▶ Required work: From the records beneath, determine how many lines contain "Unknown" and report only that figure.

▶ Dataset records:
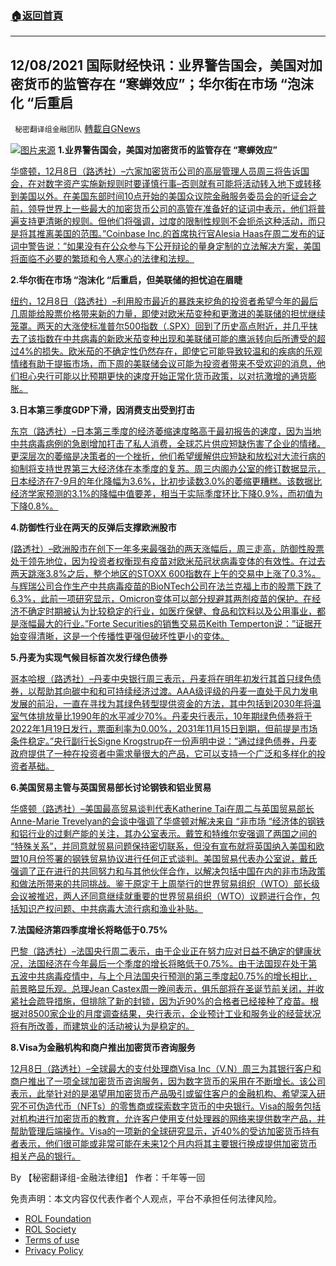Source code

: ###  [:house:返回首頁](https://github.com/ourhimalayas/txt)
---


## 12/08/2021 国际财经快讯：业界警告国会，美国对加密货币的监管存在 &#8220;寒蝉效应&#8221;；华尔街在市场 &#8220;泡沫化 &#8220;后重启
` 秘密翻译组金融团队` [轉載自GNews](https://gnews.org/zh-hans/1733135/)

![](https://assets.gnews.org/wp-content/uploads/2021/12/2021208-2.jpg)[图片来源](https://www.reuters.com/resizer/qhKYoCLEH9OCX2ARrbvyDLIyPUw=/960x0/filters:quality%2880%29/cloudfront-us-east-2.images.arcpublishing.com/reuters/47SHBFTI7NKAHNKIAPS6BBFQ64.jpg)
**1.业界警告国会，美国对加密货币的监管存在 “寒蝉效应”**

[华盛顿，12月8日（路透社）–六家加密货币公司的高层管理人员周三将告诉国会，在对数字资产实施新规则时要谨慎行事–否则就有可能将活动转入地下或转移到美国以外。在美国东部时间10点开始的美国众议院金融服务委员会的听证会之前，领导世界上一些最大的加密货币公司的高管在准备好的证词中表示，他们将普遍支持更清晰的规则。但他们将强调，过度的限制性规则不会扼杀这种活动，而只是将其推离美国的范围。”Coinbase Inc.的首席执行官Alesia Haas在周二发布的证词中警告说：”如果没有在公众参与下公开辩论的量身定制的立法解决方案，美国将面临不必要的繁琐和令人寒心的法律和法规。](https://www.reuters.com/markets/europe/us-risks-chilling-regulations-crypto-industry-warns-congress-2021-12-07/)

**2.华尔街在市场 “泡沫化 “后重启，但美联储的担忧迫在眉睫**

[纽约，12月8日（路透社）–利用股市最近的暴跌来挖角的投资者希望今年的最后几周能给股票价格带来新的力量，即使对欧米茄变种和更激进的美联储的担忧继续笼罩。两天的大涨使标准普尔500指数（.SPX）回到了历史高点附近，并几乎抹去了该指数在中共病毒的新欧米茄变种出现和美联储可能的鹰派转向后所遭受的超过4%的损失。欧米茄的不确定性仍然存在，即使它可能导致较温和的疾病的乐观情绪有助于提振市场，而下周的美联储会议可能为投资者带来不受欢迎的消息，他们担心央行可能以比预期更快的速度开始正常化货币政策，以对抗激增的通货膨胀。](https://www.reuters.com/markets/europe/wall-st-hits-reset-after-market-froth-fed-fears-loom-2021-12-08/)

**3.日本第三季度GDP下滑，因消费支出受到打击**

[东京（路透社）–日本第三季度的经济萎缩速度略高于最初报告的速度，因为当地中共病毒病例的急剧增加打击了私人消费，全球芯片供应短缺伤害了企业的情绪。更深层次的萎缩是决策者的一个挫折，他们希望缓解供应短缺和放松对大流行病的抑制将支持世界第三大经济体在本季度的复苏。周三内阁办公室的修订数据显示，日本经济在7-9月的年化降幅为3.6%，比初步读数3.0%的萎缩更糟糕。该数据比经济学家预测的3.1%的降幅中值要差，相当于实际季度环比下降0.9%，而初值为下降0.8%。](https://www.oann.com/japans-q3-gdp-revised-down-to-3-6-annualised-contraction/)

**4.防御性行业在两天的反弹后支撑欧洲股市**

[(路透社）–欧洲股市在创下一年多来最强劲的两天涨幅后，周三走高，防御性股票处于领先地位，因为投资者权衡现有疫苗对欧米茄冠状病毒变体的有效性。在过去两天跳涨3.8%之后，整个地区的STOXX 600指数在上午的交易中上涨了0.3%。与辉瑞公司合作生产中共病毒疫苗的BioNTech公司在法兰克福上市的股票下跌了6.3%，此前一项研究显示，Omicron变体可以部分规避其两剂疫苗的保护。在经济不确定时期被认为比较稳定的行业，如医疗保健、食品和饮料以及公用事业，都是涨幅最大的行业。”Forte Securities的销售交易员Keith Temperton说：”证据开始变得清晰，这是一个传播性更强但破坏性更小的变体。](https://www.oann.com/defensive-sectors-lift-european-shares-after-two-day-rally/)

**5.丹麦为实现气候目标首次发行绿色债券**

[哥本哈根（路透社）–丹麦中央银行周三表示，丹麦将在明年初发行其首只绿色债券，以帮助其向碳中和和可持续经济过渡。AAA级评级的丹麦一直处于风力发电发展的前沿，一直在寻找为其绿色转型提供资金的方法，其中包括到2030年将温室气体排放量比1990年的水平减少70%。丹麦央行表示，10年期绿色债券将于2022年1月19日发行，票面利率为0.00%，2031年11月15日到期，但前提是市场条件稳定。”央行副行长Signe Krogstrup在一份声明中说：”通过绿色债券，丹麦政府提供了一种在投资者中需求量很大的产品，它可以支持一个广泛和多样化的投资者基础。](https://www.oann.com/denmark-lines-up-first-green-bond-to-hit-climate-goals/)

**6.美国贸易主管与英国贸易部长讨论钢铁和铝业贸易**

[华盛顿（路透社）–美国最高贸易谈判代表Katherine Tai在周二与英国贸易部长Anne-Marie Trevelyan的会谈中强调了华盛顿对解决来自 “非市场 “经济体的钢铁和铝行业的过剩产能的关注，其办公室表示。戴笠和特维尔安强调了两国之间的 “特殊关系”，并同意就贸易问题保持密切联系，但没有宣布就将英国纳入美国和欧盟10月份签署的钢铁贸易协议进行任何正式谈判。美国贸易代表办公室说，戴氏强调了正在进行的共同努力和与其他伙伴合作，以解决包括中国在内的非市场政策和做法所带来的共同挑战。鉴于原定于上周举行的世界贸易组织（WTO）部长级会议被推迟，两人还同意继续就重要的世界贸易组织（WTO）议题进行合作，包括知识产权问题、中共病毒大流行病和渔业补贴。](https://www.oann.com/u-s-trade-chief-uk-trade-minister-discuss-steel-and-aluminum-sectors-ustr/)

**7.法国经济第四季度增长将略低于0.75%**

[巴黎（路透社）–法国央行周二表示，由于企业正在努力应对日益不确定的健康状况，法国经济在今年最后一个季度的增长将略低于0.75%。由于法国现在处于第五波中共病毒疫情中，与上个月法国央行预测的第三季度起0.75%的增长相比，前景略显乐观。总理Jean Castex周一晚间表示，俱乐部将在圣诞节前关闭，并收紧社会疏导措施，但排除了新的封锁，因为近90%的合格者已经接种了疫苗。根据对8500家企业的月度调查结果，央行表示，企业预计工业和服务业的经营状况将有所改善，而建筑业的活动被认为是稳定的。](https://www.oann.com/french-economy-set-for-fourth-quarter-growth-slightly-below-0-75-central-bank/)

**8.Visa为金融机构和商户推出加密货币咨询服务**

[12月8日（路透社）–全球最大的支付处理商Visa Inc（V.N）周三为其银行客户和商户推出了一项全球加密货币咨询服务，因为数字货币的采用在不断增长。该公司表示，此举针对的是渴望用加密货币产品吸引或留住客户的金融机构、希望深入研究不可伪造代币（NFTs）的零售商或探索数字货币的中央银行。Visa的服务包括对机构进行加密货币的教育，允许客户使用支付处理器的网络来提供数字产品，并帮助管理后端操作。Visa的一项新的全球研究显示，近40%的受访加密货币持有者表示，他们很可能或非常可能在未来12个月内将其主要银行换成提供加密货币相关产品的银行。](https://www.reuters.com/markets/currencies/visa-launches-crypto-advisory-service-financial-institutions-merchants-2021-12-08/)

By 【秘密翻译组-金融法律组】
作者：千年等一回

 

免责声明：本文内容仅代表作者个人观点，平台不承担任何法律风险。

- [ROL Foundation](https://rolfoundation.org/)
- [ROL Society](https://rolsociety.org/)
- [Terms of use](https://gnews.org/terms-of-use-3/)
- [Privacy Policy](https://gnews.org/privacy-policy/)
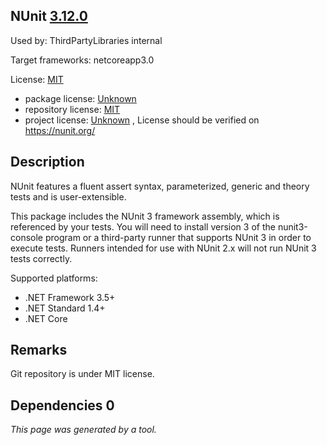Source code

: NUnit [3.12.0](https://www.nuget.org/packages/NUnit/3.12.0)
--------------------

Used by: ThirdPartyLibraries internal

Target frameworks: netcoreapp3.0

License: [MIT](../../../../licenses/mit) 

- package license: [Unknown]() 
- repository license: [MIT](https://raw.githubusercontent.com/nunit/nunit/master/LICENSE.txt) 
- project license: [Unknown](https://nunit.org/) , License should be verified on https://nunit.org/

Description
-----------
NUnit features a fluent assert syntax, parameterized, generic and theory tests and is user-extensible.

This package includes the NUnit 3 framework assembly, which is referenced by your tests. You will need to install version 3 of the nunit3-console program or a third-party runner that supports NUnit 3 in order to execute tests. Runners intended for use with NUnit 2.x will not run NUnit 3 tests correctly.

Supported platforms:
- .NET Framework 3.5+
- .NET Standard 1.4+
- .NET Core

Remarks
-----------
Git repository is under MIT license.


Dependencies 0
-----------


*This page was generated by a tool.*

▶ Your solution: 2